The most critical issue of game security is something that PokerStars feels they have now adequately addressed. “We agree that we have room for improvement in relation to collusion detection, and alongside our internal discussions about this particular individual case, we are also very actively discussing various techniques to improve our performance here,” Jackson stated in the e-mail. “We have various ideas about how we can improve our prevention and detection methods, but we’re always open to listening to feedback from players on the site.”

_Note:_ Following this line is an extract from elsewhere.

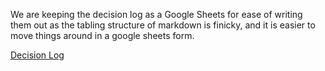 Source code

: We are keeping the decision log as a Google Sheets for ease of writing them out as the tabling structure of markdown is finicky, and it is easier to move things around in a google sheets form.

[Decision Log](https://docs.google.com/spreadsheets/d/1oskDGMkfkzdrmtNMLF5hAFBFKMAqcMn5JNsqAPCYPAM/edit#gid=0)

To combat the possibilities of further problems with the games, “PokerStars has introduced a new security function to prevent players from certain countries from playing in the same Double or Nothing events together,” Jackson reported. “This restriction will ensure that only one player from each of several countries (those countries involved in this restriction were not given) will be able to play in these events.” The PokerStars spokesman goes on to say, “We continue to monitor the games for collusion and we do feel that they are now adequately secure, otherwise we wouldn’t offer them. The investigation of the accounts involved, as well compensation to players, have since been finalized.”

Friday, August 20, 2010

Singapore Casino Roulette Cheat Gets Two Years in the Brig!

The so-called Tanzanian tourist who cheated the Marina Bay Sands roulette tables for more than a hundred grand has (up to now) also won first-prize at a Singapore prison: two years free room and board there.

It is still not clear if the roulette pastposter, named Kipuyo Lemburis Israel, is a professional casino cheat or simply a tourist who noticed how bad the Singaporean casino staff was and just took a couple of HUGE shots at them.

The thirty-five-year-old had been arrested with $125,000 in cash, most of it taken off the Marina Bay's roulette tables. His two-year sentence is the harshest yet handed out to casino cheats in Singapore...and there have been lots of them!

Senior District Judge See Kee Oon said as he passed sentence on the Tanzanian casino cheat, "I was of the view that substantial imprisonment terms were warranted in view of the gravity and scale of the cheating involved." He was irked by the premeditation and repetitveness of Israel's cheat moves.

All the casino's losses except for $4 have apparently been recovered.

My take: Was the $4 cab-fare to get out of town...or off the peninsula?